Most companies try to fix this by adding more systems. Another app for room booking, a solution for parking reservations, a Slack channel for office questions.

The problem is that every small thing still needs a human to notice it, think about it, and handle it.

We're in the era of AI agents, and this is exactly the kind of work they're built for. Not replacing people, but handling the small, repetitive coordination tasks that pull focus away from real work.

Imagine this. You need a meeting room for 2pm. Instead of checking three different systems, finding out the room you booked doesn't have the equipment you need, and searching to find an alternative, an AI agent already knows what you need. It books the right room, confirms the setup, and flags any conflicts before you even think about it.

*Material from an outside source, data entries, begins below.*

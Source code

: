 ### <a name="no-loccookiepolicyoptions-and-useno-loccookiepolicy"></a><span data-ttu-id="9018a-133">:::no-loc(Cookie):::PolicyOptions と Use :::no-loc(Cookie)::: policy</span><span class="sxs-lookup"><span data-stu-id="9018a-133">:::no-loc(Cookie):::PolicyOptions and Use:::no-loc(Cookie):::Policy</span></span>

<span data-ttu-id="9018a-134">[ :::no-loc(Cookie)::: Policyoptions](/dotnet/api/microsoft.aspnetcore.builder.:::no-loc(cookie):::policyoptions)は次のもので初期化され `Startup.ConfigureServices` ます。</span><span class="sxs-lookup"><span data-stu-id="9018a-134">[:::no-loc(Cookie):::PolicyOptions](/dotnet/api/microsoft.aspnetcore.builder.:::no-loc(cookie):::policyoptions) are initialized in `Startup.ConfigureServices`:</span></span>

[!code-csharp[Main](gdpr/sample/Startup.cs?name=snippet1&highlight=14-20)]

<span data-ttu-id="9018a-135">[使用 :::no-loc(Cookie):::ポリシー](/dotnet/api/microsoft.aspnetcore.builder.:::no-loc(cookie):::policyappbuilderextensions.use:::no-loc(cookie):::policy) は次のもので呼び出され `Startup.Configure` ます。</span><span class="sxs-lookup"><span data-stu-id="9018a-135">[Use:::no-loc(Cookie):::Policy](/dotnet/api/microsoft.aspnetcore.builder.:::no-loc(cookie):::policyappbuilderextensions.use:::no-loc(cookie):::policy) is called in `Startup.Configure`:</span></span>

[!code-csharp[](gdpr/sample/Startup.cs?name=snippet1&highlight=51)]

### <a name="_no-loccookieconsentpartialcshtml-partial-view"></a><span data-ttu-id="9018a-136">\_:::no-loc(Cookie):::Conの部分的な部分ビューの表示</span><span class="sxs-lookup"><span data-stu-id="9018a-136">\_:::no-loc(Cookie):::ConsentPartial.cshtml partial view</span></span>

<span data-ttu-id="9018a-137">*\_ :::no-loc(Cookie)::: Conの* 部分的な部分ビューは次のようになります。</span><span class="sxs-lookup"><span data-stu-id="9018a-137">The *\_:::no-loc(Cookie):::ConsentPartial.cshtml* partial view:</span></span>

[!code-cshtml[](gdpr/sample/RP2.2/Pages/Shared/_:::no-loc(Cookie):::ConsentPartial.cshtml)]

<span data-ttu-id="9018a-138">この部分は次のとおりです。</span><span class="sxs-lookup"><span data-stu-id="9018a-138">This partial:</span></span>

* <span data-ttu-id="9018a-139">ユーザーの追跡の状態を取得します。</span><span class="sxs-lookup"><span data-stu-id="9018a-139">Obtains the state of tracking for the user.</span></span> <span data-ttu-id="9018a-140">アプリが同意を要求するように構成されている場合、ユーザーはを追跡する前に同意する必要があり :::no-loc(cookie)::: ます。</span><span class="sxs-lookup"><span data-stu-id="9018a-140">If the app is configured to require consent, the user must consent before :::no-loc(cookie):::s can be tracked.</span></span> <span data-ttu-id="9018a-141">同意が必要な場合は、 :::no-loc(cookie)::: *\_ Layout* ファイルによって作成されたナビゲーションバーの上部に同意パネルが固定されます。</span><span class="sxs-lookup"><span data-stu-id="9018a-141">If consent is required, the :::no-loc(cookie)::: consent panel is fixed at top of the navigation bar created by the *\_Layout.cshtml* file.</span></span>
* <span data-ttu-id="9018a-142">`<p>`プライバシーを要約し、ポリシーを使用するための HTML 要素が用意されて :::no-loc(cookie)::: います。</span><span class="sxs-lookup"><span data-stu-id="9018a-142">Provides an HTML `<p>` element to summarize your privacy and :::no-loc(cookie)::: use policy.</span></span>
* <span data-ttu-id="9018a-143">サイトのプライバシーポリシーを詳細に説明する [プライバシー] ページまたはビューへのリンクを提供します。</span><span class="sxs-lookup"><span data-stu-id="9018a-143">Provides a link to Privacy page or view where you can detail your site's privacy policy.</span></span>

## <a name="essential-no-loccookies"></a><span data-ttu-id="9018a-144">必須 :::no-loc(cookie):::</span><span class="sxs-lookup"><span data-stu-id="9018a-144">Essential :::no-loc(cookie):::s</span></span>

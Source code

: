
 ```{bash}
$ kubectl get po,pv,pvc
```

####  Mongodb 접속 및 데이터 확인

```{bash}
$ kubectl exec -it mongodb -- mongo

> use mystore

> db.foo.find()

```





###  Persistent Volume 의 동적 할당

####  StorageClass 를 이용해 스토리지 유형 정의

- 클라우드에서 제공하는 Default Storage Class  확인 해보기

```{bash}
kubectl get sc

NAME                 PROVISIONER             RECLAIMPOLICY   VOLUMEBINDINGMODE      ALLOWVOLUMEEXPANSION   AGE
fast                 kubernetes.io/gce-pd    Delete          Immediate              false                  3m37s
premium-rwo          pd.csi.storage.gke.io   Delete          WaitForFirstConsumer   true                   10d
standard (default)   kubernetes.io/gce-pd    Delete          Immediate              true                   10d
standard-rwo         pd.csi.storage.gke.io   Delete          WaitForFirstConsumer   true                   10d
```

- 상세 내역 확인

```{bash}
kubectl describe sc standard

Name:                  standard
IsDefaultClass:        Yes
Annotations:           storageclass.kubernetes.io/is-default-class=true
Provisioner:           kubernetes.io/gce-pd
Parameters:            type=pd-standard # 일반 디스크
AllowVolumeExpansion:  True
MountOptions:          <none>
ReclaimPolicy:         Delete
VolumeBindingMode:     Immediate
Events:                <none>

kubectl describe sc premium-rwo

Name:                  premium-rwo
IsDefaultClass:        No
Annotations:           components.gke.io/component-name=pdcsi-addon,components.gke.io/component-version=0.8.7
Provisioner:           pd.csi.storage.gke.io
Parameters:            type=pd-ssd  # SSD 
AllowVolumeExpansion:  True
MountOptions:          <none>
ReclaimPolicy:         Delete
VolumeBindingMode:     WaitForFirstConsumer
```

We've been building this at Joan. An AI agent that manages workplace coordination in the background. Room conflicts get resolved. Equipment issues get flagged. Schedules get coordinated. Your team just works, and the logistics handle themselves.

The goal is making friction invisible so your team can focus on work that actually grows your business.

Early access to Joan AI

We're opening up early testing for the Joan AI Agent soon.

The system works within Joan's workplace coordination platform. It handles booking, troubleshooting, and logistics through natural conversation.

If you want early access before we open it up widely, reply to this email. I'm looking for companies who are serious about plugging the cognitive leakage and can give honest feedback on what works and what doesn't.

This is about getting that capacity back for your team.

 

 

 

About the author

Luka Birsa is the co-founder of Joan Workplace, a platform designed to simplify meeting room booking, desk reservations, visitor management, and workplace signage.

Joan started as a meeting room management system but has quickly evolved into an entire suite of productivity-enhancing tools. From desk booking and visitor management to streamlining team collaboration, Joan is designed to help modern workplaces thrive.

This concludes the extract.